I think that I’ve mentioned here before that I talk to a ton of UX professionals (lucky me) day in and day out. I hear a lot of frustrations, complaints, successes and failures. A good deal of the frustrations that I hear center around people not having the opportunity to either learn or exercise the real tools in our job, including things like personas, task analysis, scenario creation, in short, everything except wireframes. Some people think that they should go independent so that they can own the client work themselves, however most realize they are not yet ready. Either way you look at it, there is one key ingredient that we need in order to lessen our frustrations, learn and exercise the UX methodologies that we want, and just plain be happier in our work. We need to learn the ins and outs of the software development lifecycle.

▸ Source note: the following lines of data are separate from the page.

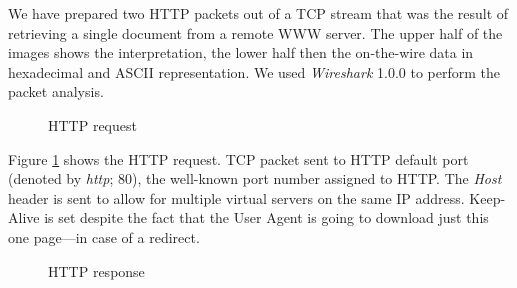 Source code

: \documentclass[10pt]{report}
\begin{document}
We have prepared two HTTP packets out of a TCP stream that was the
result of retrieving a single document from a remote WWW server.  The
upper half of the images shows the interpretation, the lower half then
the on-the-wire data in hexadecimal and ASCII representation.  We used
{\em Wireshark} 1.0.0 to perform the packet analysis.

\begin{figure}[p]
    \centering
    \setlength\fboxsep{0pt}
    \setlength\fboxrule{0.5pt}
    \caption{HTTP request}
    \label{httprequest}
\end{figure}

Figure \ref{httprequest} shows the HTTP request.  TCP packet sent to HTTP
default port (denoted by {\em http}; 80), the well-known port number assigned to HTTP.  The {\em Host}
header is sent to allow for multiple virtual servers on the same IP
address.  Keep-Alive is set despite the fact that the User Agent is
going to download just this one page---in case of a redirect.

\begin{figure}[p]
    \centering
    \setlength\fboxsep{0pt}
    \setlength\fboxrule{0.5pt}
    \caption{HTTP response}
    \label{httpresponse}
\end{figure}
\end{document}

When I say the software development lifecycle, I don’t just mean the labels on the page of who does what when, I mean the reason why we do the things to begin with. For example QA writes tests cases to ensure all the use cases are properly functioning and the code is ready to release. Developers have local, development, QA and production environments so that each release can be accounted for. The release schedule is every 6 weeks because of infrastructure builds… these types of ins and outs. The problems of not understanding the overall process (not just the UX process) of how our designs come to life are extensive. The main ones that I’m seeing are first, UXers become frustrated when it’s “too late” to use their updated designs, do testing, etc. They are frustrated mostly because they have no idea why something is late and more importantly they don’t know how to question the timeframe. Secondly UXers are frustrated because there is never time or opportunity to learn and/or exercise “real” UX work, just wireframes and interface designs.
In order to lessen these frustrations, become better UXers, and truly understand how our UX processes fits in, we first need to learn what they are fitting in to. We need to talk to our developers, our bosses, our project managers whomever it is that can tell us how the product actually gets built. We need to know release schedules, what is included in a release, when sign off of testing needs to occur…. but more than just the whens we need to know why there is a release schedule, why the timelines are what they are. We need to know what use cases, test cases, other cases do to support the build… and what the build is. Let’s use our tools of task analysis as well as a conceptual analysis to understand these external tools and processes to fit them into an experience flow. Then, we can fill in, move, adjust the gaps of a company’s software development process with our UX tools.
By being confident in what the development lifecycle is, and why it is that way, we can begin to use our UX methodologies to support, change, make better, this lifecycle. We know what our tools are on the UX end, now we need to know how, when and where we can use those tools and what effect they will have. Depending on the context of how the development lifecycle is being used, we can be flexible with what tools we use and when, and of course why we should use them. Knowing these things will prevent us from being taken aback by the “you are too late to use that design” types of discussions, as well as allow us to be creative and flexible in using our “real” toolbox. Without knowing the how & why our outputs are built, we cannot effect them. Learn about software development, become confident in it, then you can let your knowledge guide your career and not the other way around.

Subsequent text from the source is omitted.